Calculate $E[X|X+Y=z]$ for independent and identically distributed $X$ and $Y$.

Question

Let $X,Y$ be independent and indentically distributed random variables taking values in $(0,\infty)$ and $z>0$. I want to calculate $E[X\mid X+Y=z]$. My intuition tells me, that its value should be $\frac z2$. My idea was to prove this using the equation \begin{align*} z &=E[X+Y\mid X+Y=z] \\ &=E[X|X+Y=z]+E[Y\mid X+Y=z] \\ &=2E[X\mid X+Y=z], \end{align*} which holds if $X$ and $Y$ conditioned on $X+Y=z$ are also identically distributed.

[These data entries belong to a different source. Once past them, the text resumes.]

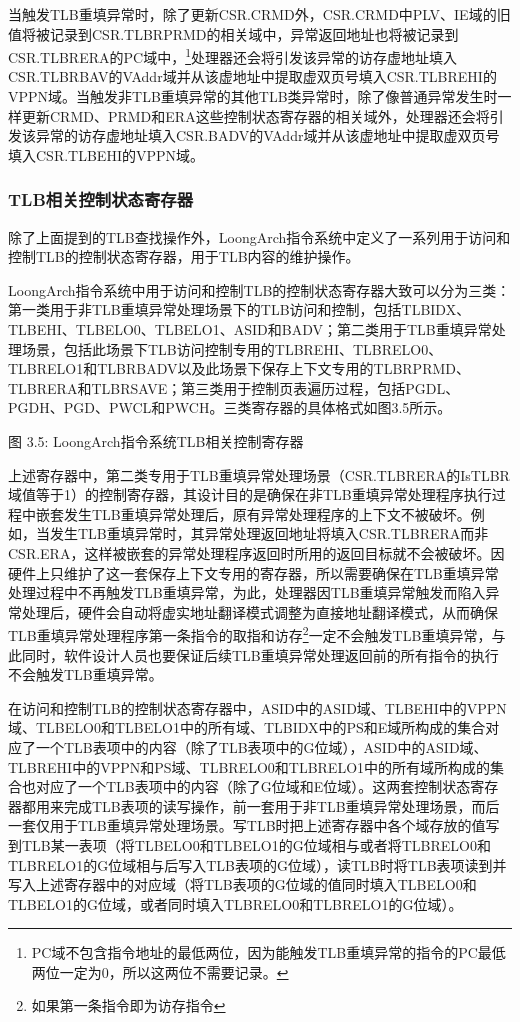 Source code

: \documentclass[]{ctexbook}
\begin{document}
当触发TLB重填异常时，除了更新CSR.CRMD外，CSR.CRMD中PLV、IE域的旧值将被记录到CSR.TLBRPRMD的相关域中，异常返回地址也将被记录到CSR.TLBRERA的PC域中，\footnote{PC域不包含指令地址的最低两位，因为能触发TLB重填异常的指令的PC最低两位一定为0，所以这两位不需要记录。}处理器还会将引发该异常的访存虚地址填入CSR.TLBRBAV的VAddr域并从该虚地址中提取虚双页号填入CSR.TLBREHI的VPPN域。当触发非TLB重填异常的其他TLB类异常时，除了像普通异常发生时一样更新CRMD、PRMD和ERA这些控制状态寄存器的相关域外，处理器还会将引发该异常的访存虚地址填入CSR.BADV的VAddr域并从该虚地址中提取虚双页号填入CSR.TLBEHI的VPPN域。

\hypertarget{tlbux76f8ux5173ux63a7ux5236ux72b6ux6001ux5bc4ux5b58ux5668}{%
\subsubsection{TLB相关控制状态寄存器}\label{tlbux76f8ux5173ux63a7ux5236ux72b6ux6001ux5bc4ux5b58ux5668}}

除了上面提到的TLB查找操作外，LoongArch指令系统中定义了一系列用于访问和控制TLB的控制状态寄存器，用于TLB内容的维护操作。

LoongArch指令系统中用于访问和控制TLB的控制状态寄存器大致可以分为三类：第一类用于非TLB重填异常处理场景下的TLB访问和控制，包括TLBIDX、TLBEHI、TLBELO0、TLBELO1、ASID和BADV；第二类用于TLB重填异常处理场景，包括此场景下TLB访问控制专用的TLBREHI、TLBRELO0、TLBRELO1和TLBRBADV以及此场景下保存上下文专用的TLBRPRMD、TLBRERA和TLBRSAVE；第三类用于控制页表遍历过程，包括PGDL、PGDH、PGD、PWCL和PWCH。三类寄存器的具体格式如图3.5所示。

图 3.5: LoongArch指令系统TLB相关控制寄存器

上述寄存器中，第二类专用于TLB重填异常处理场景（CSR.TLBRERA的IsTLBR域值等于1）的控制寄存器，其设计目的是确保在非TLB重填异常处理程序执行过程中嵌套发生TLB重填异常处理后，原有异常处理程序的上下文不被破坏。例如，当发生TLB重填异常时，其异常处理返回地址将填入CSR.TLBRERA而非CSR.ERA，这样被嵌套的异常处理程序返回时所用的返回目标就不会被破坏。因硬件上只维护了这一套保存上下文专用的寄存器，所以需要确保在TLB重填异常处理过程中不再触发TLB重填异常，为此，处理器因TLB重填异常触发而陷入异常处理后，硬件会自动将虚实地址翻译模式调整为直接地址翻译模式，从而确保TLB重填异常处理程序第一条指令的取指和访存\footnote{如果第一条指令即为访存指令}一定不会触发TLB重填异常，与此同时，软件设计人员也要保证后续TLB重填异常处理返回前的所有指令的执行不会触发TLB重填异常。

在访问和控制TLB的控制状态寄存器中，ASID中的ASID域、TLBEHI中的VPPN域、TLBELO0和TLBELO1中的所有域、TLBIDX中的PS和E域所构成的集合对应了一个TLB表项中的内容（除了TLB表项中的G位域），ASID中的ASID域、TLBREHI中的VPPN和PS域、TLBRELO0和TLBRELO1中的所有域所构成的集合也对应了一个TLB表项中的内容（除了G位域和E位域）。这两套控制状态寄存器都用来完成TLB表项的读写操作，前一套用于非TLB重填异常处理场景，而后一套仅用于TLB重填异常处理场景。写TLB时把上述寄存器中各个域存放的值写到TLB某一表项（将TLBELO0和TLBELO1的G位域相与或者将TLBRELO0和TLBRELO1的G位域相与后写入TLB表项的G位域），读TLB时将TLB表项读到并写入上述寄存器中的对应域（将TLB表项的G位域的值同时填入TLBELO0和TLBELO1的G位域，或者同时填入TLBRELO0和TLBRELO1的G位域）。
\end{document}
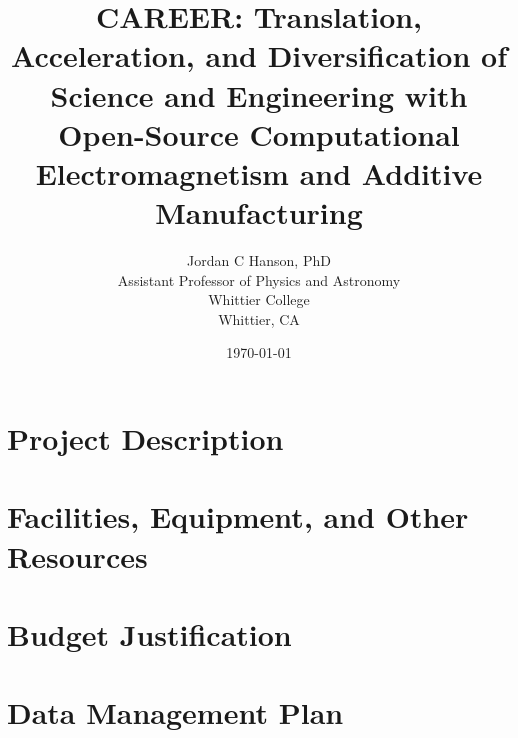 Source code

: \documentclass[10pt,twoside,openany]{book}
\title{CAREER: Translation, Acceleration, and Diversification of Science and Engineering with Open-Source Computational Electromagnetism and Additive Manufacturing}
\author{Jordan C Hanson, PhD \\ Assistant Professor of Physics and Astronomy \\ Whittier College \\ Whittier, CA}
\date{\today}
\begin{document}
\begin{flushleft}

\end{flushleft}

\begin{flushleft}

\end{flushleft}

\maketitle
\tableofcontents
\thispagestyle{empty}

\chapter{Project Description}
\thispagestyle{empty}
\begin{flushleft}

\end{flushleft}

\chapter{Facilities, Equipment, and Other Resources}
\thispagestyle{empty}
\begin{flushleft}

\end{flushleft}

\chapter{Budget Justification}
\thispagestyle{empty}
\begin{flushleft}

\end{flushleft}

\chapter{Data Management Plan}
\thispagestyle{empty}
\begin{flushleft}

\end{flushleft}

\small


 
\end{document}
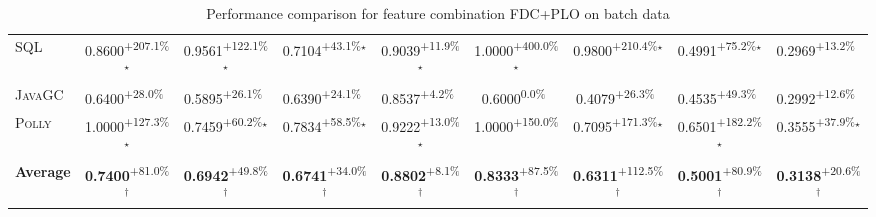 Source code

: \begin{table}[htbp]
\begin{tabular}{l|cccc|cccc}
\textsc{SQL} & \cellcolor{green!30}0.8600\textsuperscript{+207.1\%}$^\star$ & \cellcolor{green!30}0.9561\textsuperscript{+122.1\%}$^\star$ & \cellcolor{green!30}0.7104\textsuperscript{+43.1\%}$^\star$ & \cellcolor{green!30}0.9039\textsuperscript{+11.9\%}$^\star$ & \cellcolor{green!30}1.0000\textsuperscript{+400.0\%}$^\star$ & \cellcolor{green!30}0.9800\textsuperscript{+210.4\%}$^\star$ & \cellcolor{green!30}0.4991\textsuperscript{+75.2\%}$^\star$ & \cellcolor{green!30}0.2969\textsuperscript{+13.2\%}$^{\,\,\,}$ \\
\textsc{JavaGC} & \cellcolor{green!30}0.6400\textsuperscript{+28.0\%}$^{\,\,\,}$ & \cellcolor{green!30}0.5895\textsuperscript{+26.1\%}$^{\,\,\,}$ & \cellcolor{green!30}0.6390\textsuperscript{+24.1\%}$^{\,\,\,}$ & \cellcolor{green!30}0.8537\textsuperscript{+4.2\%}$^{\,\,\,}$ & \cellcolor{red!30}0.6000\textsuperscript{0.0\%}$^{\,\,\,}$ & \cellcolor{green!30}0.4079\textsuperscript{+26.3\%}$^{\,\,\,}$ & \cellcolor{green!30}0.4535\textsuperscript{+49.3\%}$^{\,\,\,}$ & \cellcolor{green!30}0.2992\textsuperscript{+12.6\%}$^{\,\,\,}$ \\
\textsc{Polly} & \cellcolor{green!30}1.0000\textsuperscript{+127.3\%}$^\star$ & \cellcolor{green!30}0.7459\textsuperscript{+60.2\%}$^\star$ & \cellcolor{green!30}0.7834\textsuperscript{+58.5\%}$^\star$ & \cellcolor{green!30}0.9222\textsuperscript{+13.0\%}$^\star$ & \cellcolor{green!30}1.0000\textsuperscript{+150.0\%}$^{\,\,\,}$ & \cellcolor{green!30}0.7095\textsuperscript{+171.3\%}$^\star$ & \cellcolor{green!30}0.6501\textsuperscript{+182.2\%}$^\star$ & \cellcolor{green!30}0.3555\textsuperscript{+37.9\%}$^\star$ \\
\hline
\textbf{Average} & \cellcolor{green!30}\textbf{0.7400}\textsuperscript{+81.0\%}$^\dagger$ & \cellcolor{green!30}\textbf{0.6942}\textsuperscript{+49.8\%}$^\dagger$ & \cellcolor{green!30}\textbf{0.6741}\textsuperscript{+34.0\%}$^\dagger$ & \cellcolor{green!30}\textbf{0.8802}\textsuperscript{+8.1\%}$^\dagger$ & \cellcolor{green!30}\textbf{0.8333}\textsuperscript{+87.5\%}$^\dagger$ & \cellcolor{green!30}\textbf{0.6311}\textsuperscript{+112.5\%}$^\dagger$ & \cellcolor{green!30}\textbf{0.5001}\textsuperscript{+80.9\%}$^\dagger$ & \cellcolor{green!30}\textbf{0.3138}\textsuperscript{+20.6\%}$^\dagger$ \\
\hline
\end{tabular}
\caption{Performance comparison for feature combination FDC+PLO on batch data}
\label{tab:combo_FDC_PLO_performance_batch}
\end{table} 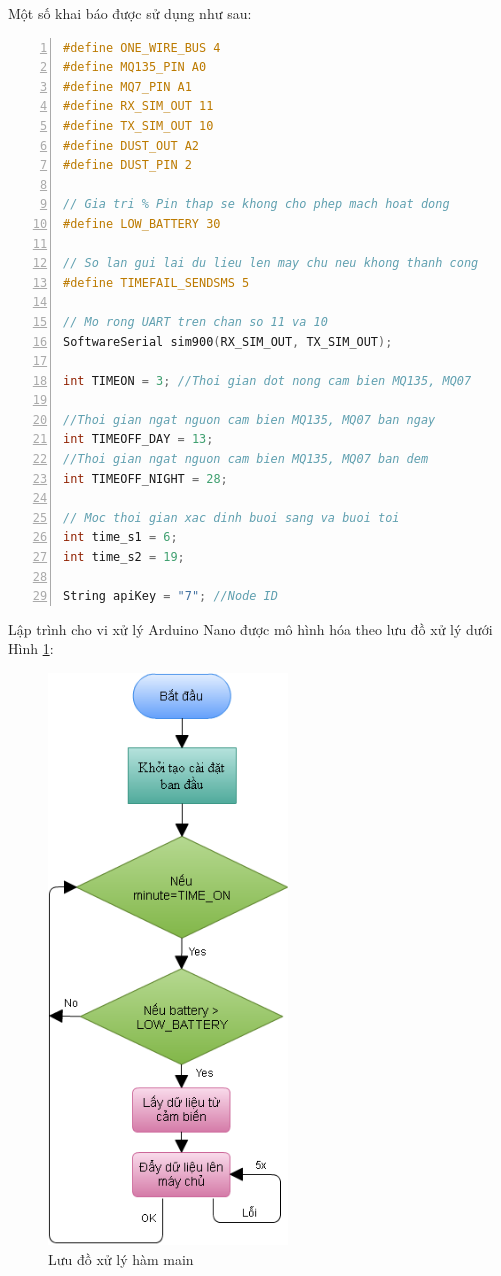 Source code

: Một số khai báo được sử dụng như sau:
\begin{lstlisting}[numbers=left,firstnumber=1,language=C]
#define ONE_WIRE_BUS 4
#define MQ135_PIN A0
#define MQ7_PIN A1
#define RX_SIM_OUT 11
#define TX_SIM_OUT 10
#define DUST_OUT A2
#define DUST_PIN 2

// Gia tri % Pin thap se khong cho phep mach hoat dong
#define LOW_BATTERY 30 

// So lan gui lai du lieu len may chu neu khong thanh cong
#define TIMEFAIL_SENDSMS 5 

// Mo rong UART tren chan so 11 va 10
SoftwareSerial sim900(RX_SIM_OUT, TX_SIM_OUT);

int TIMEON = 3; //Thoi gian dot nong cam bien MQ135, MQ07

//Thoi gian ngat nguon cam bien MQ135, MQ07 ban ngay
int TIMEOFF_DAY = 13; 
//Thoi gian ngat nguon cam bien MQ135, MQ07 ban dem
int TIMEOFF_NIGHT = 28;

// Moc thoi gian xac dinh buoi sang va buoi toi
int time_s1 = 6;
int time_s2 = 19;

String apiKey = "7"; //Node ID
\end{lstlisting}
Lập trình cho vi xử lý Arduino Nano được mô hình hóa theo lưu đồ xử lý dưới Hình \ref{fig:node_status}:

\begin{figure}[H]
\centering    
\includegraphics[width=2.5in]{node_status}
\caption[Lưu đồ xử lý hàm main]{Lưu đồ xử lý hàm main}
\label{fig:node_status}
\end{figure}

This is easily verifiable for absolutely continuous $X$ and $Y$ with pdfs $f_X$ and $f_Y$, since we can calculate \begin{align*} f_{X,X+Y}(x,y) &=f_{X,Y}(x,y-x) \\ &=f_{X}(x)f_Y(y-x) \\ &=f_Y(x)f_X(y-x) \\ &=f_{Y,X}(x,y-x) \\ &=f_{Y,X+Y}(x,y), \end{align*} which implies $f_{X\mid X+Y}(x\mid z)=f_{Y\mid X+Y}(x\mid z)$

How can I show this for general $X$ and $Y$? Or can you give me another idea on how to calculate the conditional expectation? Many thanks in advance.

Answer 1

By definition: $$\int E[X\mid X+Y]I_A(X+Y)dP_{\Omega}=\int XI_A(X+Y)dP_{\Omega}\tag{1}$$ But: $\hspace{40pt}\int E[X\mid X+Y]I_A(X+Y)dP_{\Omega}=\int E[X\mid x+y] I_A(x+y)dP_{X\circ Y}$

And: $\hspace{80pt}\int XI_A(X+Y)dP_{\Omega}=\int xI_A(x+y))dP_{X\circ Y}$

Therefore, for (1) to be valid, it is enough that: $$\int E[X\mid x+y ]I_A(x+y)dP_{X\circ Y}=\int xI_A(x+y))dP_{X\circ Y}$$ But this last equation, and therefore $E[X\mid x+y]$, only depends on the distribution of $(X,Y)$ which is the same as that of $(Y,X)$.

Answer 2

Let $W_1 = E(X\mid Z)$ and $W_2 = E(Y\mid Z)$. Then for any $Z$ measurable set $A$ it is the case that $$ EW_1I(Z\in A) = EXI(Z\in A) = EYI(Z\in A) = EW_2I(Z\in A) $$ The first equality and the last equality are by the definition of conditional expectation. The middle equality is true since $X$ and $Y$ are i.i.d.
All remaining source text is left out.